■ **Exercise requirements**
Each line from the one containing "określonej stałej z" through the end of the data below is to be output verbatim, with no lines added or left out.

[Stored data entries]
=-=-=-=-=
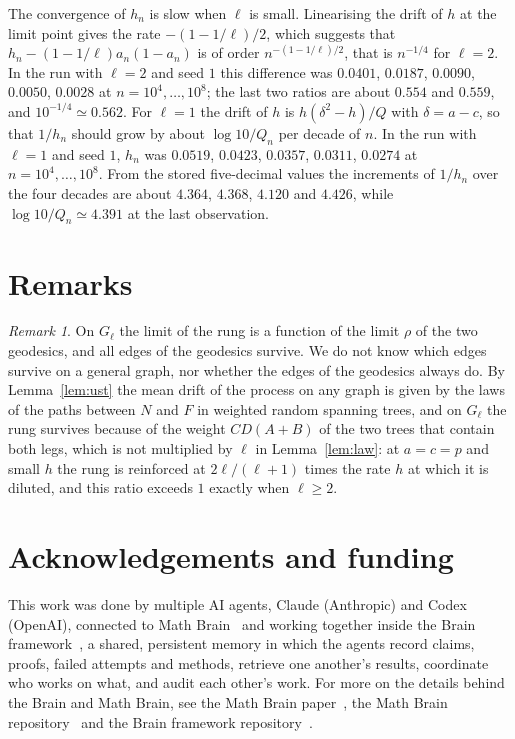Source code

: \documentclass[11pt]{amsart}
\theoremstyle{remark}
\newtheorem{remark}[theorem]{Remark}
\begin{document}
The convergence of $h_n$ is slow when $\ell$ is small. Linearising the drift of $h$ at the limit point gives the rate
$-(1-1/\ell)/2$, which suggests that $h_n-(1-1/\ell)a_n(1-a_n)$ is of order $n^{-(1-1/\ell)/2}$, that is $n^{-1/4}$
for $\ell=2$. In the run with $\ell=2$ and seed $1$ this difference was $0.0401$, $0.0187$, $0.0090$, $0.0050$,
$0.0028$ at $n=10^4,\dots,10^8$; the last two ratios are about $0.554$ and $0.559$, and $10^{-1/4}\simeq0.562$. For $\ell=1$ the drift of $h$ is
$h(\delta^2-h)/Q$ with $\delta=a-c$, so that $1/h_n$ should grow by about $\log10/Q_n$ per decade of $n$. In the run with $\ell=1$ and seed $1$, $h_n$ was
$0.0519$, $0.0423$, $0.0357$, $0.0311$, $0.0274$ at $n=10^4,\dots,10^8$. From the stored five-decimal values the
increments of $1/h_n$ over the four decades are about $4.364$, $4.368$, $4.120$ and $4.426$, while $\log10/Q_n\simeq4.391$
at the last observation.

\section{Remarks}

\begin{remark}
On $G_\ell$ the limit of the rung is a function of the limit $\rho$ of the two geodesics, and all edges of the
geodesics survive. We do not know which edges survive on a general graph, nor whether the edges of the geodesics
always do. By Lemma~\ref{lem:ust} the mean drift of the process on any graph is given by the laws of the paths
between $N$ and $F$ in weighted random spanning trees, and on $G_\ell$ the rung survives because of the weight
$CD(A+B)$ of the two trees that contain both legs, which is not multiplied by $\ell$ in Lemma~\ref{lem:law}: at
$a=c=p$ and small $h$ the rung is reinforced at $2\ell/(\ell+1)$ times the rate $h$ at which it is diluted, and this
ratio exceeds $1$ exactly when $\ell\ge2$.
\end{remark}

\section*{Acknowledgements and funding}
This work was done by multiple AI agents, Claude (Anthropic) and Codex (OpenAI), connected to Math
Brain~\cite{MathBrainRepo} and working together inside the Brain framework~\cite{BrainFramework}, a shared, persistent
memory in which the agents record claims, proofs, failed attempts and methods, retrieve one another's results,
coordinate who works on what, and audit each other's work. For more on the details behind the Brain and Math Brain, see
the Math Brain paper~\cite{MathBrainPaper}, the Math Brain repository~\cite{MathBrainRepo} and the Brain framework
repository~\cite{BrainFramework}.
\end{document}
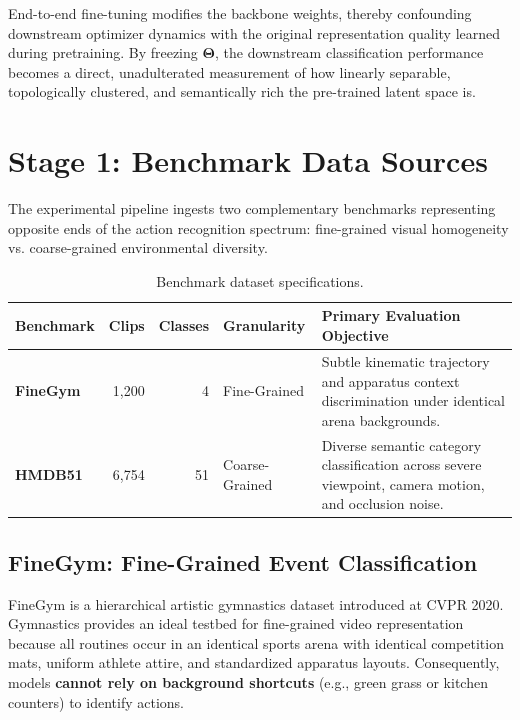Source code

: \documentclass[a4paper, 11pt]{article}
\begin{document}
\begin{highlightbox}
End-to-end fine-tuning modifies the backbone weights, thereby confounding downstream optimizer dynamics with the original representation quality learned during pretraining. By freezing $\mathbf{\Theta}$, the downstream classification performance becomes a direct, unadulterated measurement of how linearly separable, topologically clustered, and semantically rich the pre-trained latent space is.
\end{highlightbox}

\section{Stage 1: Benchmark Data Sources}

The experimental pipeline ingests two complementary benchmarks representing opposite ends of the action recognition spectrum: fine-grained visual homogeneity vs. coarse-grained environmental diversity.

\begin{table}[h!]
\centering
\small
\renewcommand{\arraystretch}{1.2}
\begin{tabularx}{\textwidth}{l r r l X}
\toprule
\textbf{Benchmark} & \textbf{Clips} & \textbf{Classes} & \textbf{Granularity} & \textbf{Primary Evaluation Objective} \\
\midrule
\textbf{FineGym} & 1,200 & 4 & Fine-Grained & Subtle kinematic trajectory and apparatus context discrimination under identical arena backgrounds. \\
\textbf{HMDB51}  & 6,754 & 51 & Coarse-Grained & Diverse semantic category classification across severe viewpoint, camera motion, and occlusion noise. \\
\bottomrule
\end{tabularx}
\caption{Benchmark dataset specifications.}
\end{table}

\subsection{FineGym: Fine-Grained Event Classification}
FineGym is a hierarchical artistic gymnastics dataset introduced at CVPR 2020. Gymnastics provides an ideal testbed for fine-grained video representation because all routines occur in an identical sports arena with identical competition mats, uniform athlete attire, and standardized apparatus layouts. Consequently, models \textbf{cannot rely on background shortcuts} (e.g., green grass or kitchen counters) to identify actions.
\end{document}
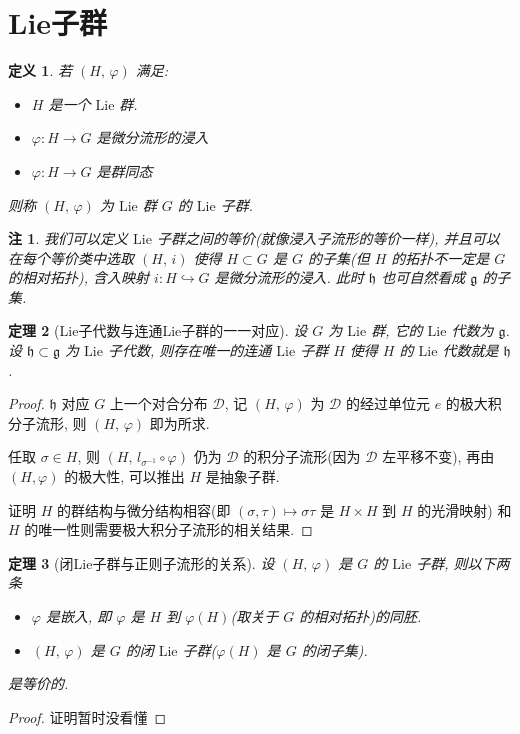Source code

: \documentclass{book}
\newtheorem{theorem}{\indent 定理}[section]
\newtheorem{definition}[theorem]{\indent 定义}
\newtheorem*{remark}{\indent 注}
\begin{document}
    \section{Lie子群}
        \begin{definition}
            若 $(H,\,\varphi)$ 满足:
            \begin{itemize}
                \item $H$ 是一个 $\mathrm{Lie}$ 群.
                \item $\varphi:H\rightarrow G$ 是微分流形的浸入
                \item $\varphi:H\rightarrow G$ 是群同态
            \end{itemize}
            则称 $(H,\,\varphi)$ 为 $\mathrm{Lie}$ 群 $G$ 的 $\mathrm{Lie}$ 子群.
        \end{definition}
        \begin{remark}
            我们可以定义 $\mathrm{Lie}$ 子群之间的等价(就像浸入子流形的等价一样),
            并且可以在每个等价类中选取 $(H,\,i)$ 使得 $H\subset G$ 是 $G$ 的子集(但 $H$ 的拓扑不一定是 $G$ 的相对拓扑), 含入映射 $i:H\hookrightarrow G$ 是微分流形的浸入.
            此时 $\mathfrak{h}$ 也可自然看成 $\mathfrak{g}$ 的子集.
        \end{remark}
        \begin{theorem}[Lie子代数与连通Lie子群的一一对应]
            设 $G$ 为 $\mathrm{Lie}$ 群, 它的 $\mathrm{Lie}$ 代数为 $\mathfrak{g}$. 设 $\mathfrak{h}\subset\mathfrak{g}$ 为 $\mathrm{Lie}$ 子代数,
            则存在唯一的连通 $\mathrm{Lie}$ 子群 $H$ 使得 $H$ 的 $\mathrm{Lie}$ 代数就是 $\mathfrak{h}$.
        \end{theorem}
        \begin{proof}
            $\mathfrak{h}$ 对应 $G$ 上一个对合分布 $\mathcal{D}$, 记 $(H,\,\varphi)$ 为 $\mathcal{D}$ 的经过单位元 $e$ 的极大积分子流形, 则 $(H,\,\varphi)$ 即为所求.
            
            任取 $\sigma\in H$, 则 $(H,\,l_{\sigma^{-1}}\circ\varphi)$ 仍为 $\mathcal{D}$ 的积分子流形(因为 $\mathcal{D}$ 左平移不变), 再由 $(H,\varphi)$ 的极大性, 可以推出 $H$ 是抽象子群.
            
            证明 $H$ 的群结构与微分结构相容(即 $(\sigma,\tau)\mapsto\sigma\tau$ 是 $H\times H$ 到 $H$ 的光滑映射) 和 $H$ 的唯一性则需要极大积分子流形的相关结果.
        \end{proof}
        \begin{theorem}[闭Lie子群与正则子流形的关系]
            设 $(H,\,\varphi)$ 是 $G$ 的 $\mathrm{Lie}$ 子群, 则以下两条
            \begin{itemize}
                \item $\varphi$ 是嵌入, 即 $\varphi$ 是 $H$ 到 $\varphi(H)$(取关于 $G$ 的相对拓扑)的同胚.
                \item $(H,\,\varphi)$ 是 $G$ 的闭 $\mathrm{Lie}$ 子群($\varphi(H)$ 是 $G$ 的闭子集).
            \end{itemize}
            是等价的.
        \end{theorem}
        \begin{proof}
            证明暂时没看懂
        \end{proof}
\end{document}
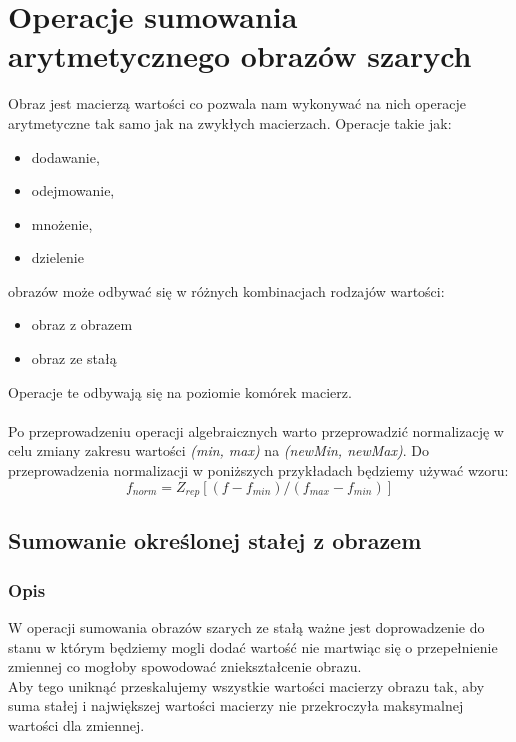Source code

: \documentclass[a4paper,12pt]{book}
\begin{document}
\chapter{Operacje sumowania arytmetycznego obrazów szarych}
Obraz jest macierzą wartości co pozwala nam wykonywać na nich operacje arytmetyczne tak samo jak na zwykłych macierzach. 
Operacje takie jak: 
\renewcommand{\labelitemi}{$*$}
\begin{itemize}
	\item dodawanie,
	\item odejmowanie,
	\item mnożenie,
	\item dzielenie
\end{itemize}
obrazów może odbywać się w różnych kombinacjach rodzajów wartości: 
\renewcommand{\labelitemi}{$*$}
\begin{itemize}
	\item obraz z obrazem
	\item obraz ze stałą
\end{itemize}
Operacje te odbywają się na poziomie komórek macierz. 
\\\\
Po przeprowadzeniu operacji algebraicznych warto przeprowadzić normalizację w celu zmiany zakresu wartości \textit{(min, max)} na \textit{(newMin, newMax)}. 
Do przeprowadzenia normalizacji w poniższych przykładach będziemy używać wzoru: 
\[f_{norm}=Z_{rep}[(f-f_{min})/(f_{max}-f_{min})]\]

\section{Sumowanie określonej stałej z obrazem}
\subsection{Opis}
W operacji sumowania obrazów szarych ze stałą ważne jest doprowadzenie do stanu w którym będziemy mogli dodać wartość 
nie martwiąc się o przepełnienie zmiennej co mogłoby spowodować zniekształcenie obrazu. \\
Aby tego uniknąć przeskalujemy wszystkie wartości macierzy obrazu tak, aby suma stałej i największej wartości macierzy 
nie przekroczyła maksymalnej wartości dla zmiennej. 
\end{document}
=-=-=-=-=
■ **Solution**
\section{Sumowanie określonej stałej z obrazem}
\subsection{Opis}
W operacji sumowania obrazów szarych ze stałą ważne jest doprowadzenie do stanu w którym będziemy mogli dodać wartość 
nie martwiąc się o przepełnienie zmiennej co mogłoby spowodować zniekształcenie obrazu. \\
Aby tego uniknąć przeskalujemy wszystkie wartości macierzy obrazu tak, aby suma stałej i największej wartości macierzy 
nie przekroczyła maksymalnej wartości dla zmiennej. 
\end{document}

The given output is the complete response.